** THE DATA follows **

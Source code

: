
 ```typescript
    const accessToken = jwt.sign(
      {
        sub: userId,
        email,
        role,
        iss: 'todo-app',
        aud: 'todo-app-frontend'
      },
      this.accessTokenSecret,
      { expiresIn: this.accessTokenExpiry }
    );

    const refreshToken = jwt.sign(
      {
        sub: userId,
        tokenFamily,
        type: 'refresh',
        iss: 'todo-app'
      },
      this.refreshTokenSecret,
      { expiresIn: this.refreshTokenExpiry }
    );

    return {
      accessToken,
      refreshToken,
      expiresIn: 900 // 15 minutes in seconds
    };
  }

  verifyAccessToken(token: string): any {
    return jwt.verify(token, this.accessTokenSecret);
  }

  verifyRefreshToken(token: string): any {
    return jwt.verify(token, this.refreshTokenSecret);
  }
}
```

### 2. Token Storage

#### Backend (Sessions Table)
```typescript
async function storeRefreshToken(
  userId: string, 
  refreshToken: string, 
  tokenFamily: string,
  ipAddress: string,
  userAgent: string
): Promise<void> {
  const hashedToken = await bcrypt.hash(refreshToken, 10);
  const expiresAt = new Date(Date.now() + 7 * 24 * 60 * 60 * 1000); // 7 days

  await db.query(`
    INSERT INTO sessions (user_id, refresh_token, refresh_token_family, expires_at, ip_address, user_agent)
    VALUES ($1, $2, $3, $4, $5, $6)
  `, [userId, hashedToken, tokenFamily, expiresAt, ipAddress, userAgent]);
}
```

** End of THE DATA **

Every line that holds the word "userAgent" should be copied from the listing.

  userAgent: string
  `, [userId, hashedToken, tokenFamily, expiresAt, ipAddress, userAgent]);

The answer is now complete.